The day she lost Harry was a normal Tuesday, the same as other Tuesdays in every way except for the disappearance of her best friend, and the inexplicable but equally incontrovertible fact that absolutely nobody noticed.

Notes:

The title is an intentional misquote of a line from Andrew Marvell’s, ‘To His Coy Mistress.’ To wit: ‘Had we but world enough, and time /
This coyness, lady, were no crime.’

This story contains original characters as well as those who live in many worlds. Even if you think you won’t recognize the crossover worlds and characters and even if you’re not a fan of crossovers, please give the story a try. The crossovers are there for a reason that’s fundamental to the underlying story. I’ve included an appendix where you can find a list of all the characters with relevant information about them as well as links to the Wiki pages that tell you all about their worlds. I encourage you to read the story first and dip into the appendix later. I suspect it will be far more fun to peek behind the curtain once you’ve watched the performance. ☺

This story is complete in ten chapters.

Kudos and endless thanks to my alpha and beta village of awesome. Dickgloucster, Scoffy, Drinking Cocoa, Juno Magic and Subversa.

For Annie, with love.

Chapter Text

"At any given moment you have the power to say: This is not how the story is going to end." – Christine Mason Miller

Chapter 1

The day she lost Harry was a normal Tuesday, the same as other Tuesdays in every way except for the disappearance of her best friend, and the inexplicable but equally incontrovertible fact that absolutely nobody noticed.

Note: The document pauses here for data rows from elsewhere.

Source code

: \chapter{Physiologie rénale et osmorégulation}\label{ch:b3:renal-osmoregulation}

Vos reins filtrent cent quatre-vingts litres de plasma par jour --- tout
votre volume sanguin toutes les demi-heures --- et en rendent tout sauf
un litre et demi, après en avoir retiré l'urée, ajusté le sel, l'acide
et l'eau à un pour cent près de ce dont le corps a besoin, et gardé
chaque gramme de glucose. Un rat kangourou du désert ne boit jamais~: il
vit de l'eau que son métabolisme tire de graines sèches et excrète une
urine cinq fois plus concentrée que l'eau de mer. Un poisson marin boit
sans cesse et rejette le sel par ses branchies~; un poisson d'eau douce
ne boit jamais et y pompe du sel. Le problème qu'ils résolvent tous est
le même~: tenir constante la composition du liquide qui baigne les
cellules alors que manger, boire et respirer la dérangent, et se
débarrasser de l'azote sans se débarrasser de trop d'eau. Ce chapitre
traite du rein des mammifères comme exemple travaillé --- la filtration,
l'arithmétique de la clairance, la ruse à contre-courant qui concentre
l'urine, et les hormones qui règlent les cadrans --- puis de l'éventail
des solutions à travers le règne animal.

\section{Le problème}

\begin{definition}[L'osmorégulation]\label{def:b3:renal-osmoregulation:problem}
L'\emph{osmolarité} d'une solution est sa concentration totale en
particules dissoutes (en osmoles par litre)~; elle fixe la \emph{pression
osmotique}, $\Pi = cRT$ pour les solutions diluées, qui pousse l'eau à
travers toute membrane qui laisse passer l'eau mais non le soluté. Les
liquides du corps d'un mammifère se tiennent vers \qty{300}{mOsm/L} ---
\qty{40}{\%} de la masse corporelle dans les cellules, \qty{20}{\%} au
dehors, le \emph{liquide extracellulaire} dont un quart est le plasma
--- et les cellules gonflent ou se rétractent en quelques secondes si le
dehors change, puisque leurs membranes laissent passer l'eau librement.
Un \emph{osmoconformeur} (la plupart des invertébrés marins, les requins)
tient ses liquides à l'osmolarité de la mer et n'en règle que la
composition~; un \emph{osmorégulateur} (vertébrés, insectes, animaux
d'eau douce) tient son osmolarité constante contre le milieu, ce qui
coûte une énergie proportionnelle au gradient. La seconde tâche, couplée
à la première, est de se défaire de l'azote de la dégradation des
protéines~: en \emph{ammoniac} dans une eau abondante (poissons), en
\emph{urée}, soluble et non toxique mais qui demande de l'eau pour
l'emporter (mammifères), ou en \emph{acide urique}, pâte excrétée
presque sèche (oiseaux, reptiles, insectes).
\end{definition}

“Ron,” she said for the third (and definitely last) time. “Whatever game you’re playing, it’s not funny any more. In fact, it wasn’t funny the first time.” She was wearing her angry eyebrows, but Ron kept looking at her with that combination of witlessness and exasperation that used to make her refuse to do his laundry for weeks.

“I don’t even know what you’re talking about,” he said. He had his arms crossed, but it was hard to tell whether that was defensiveness or just obstinacy; you never knew with Ron. “Maybe you’ve got me confused with some other bloke whose best friend is called Harry.

Ah. Aggrieved. Her favourite.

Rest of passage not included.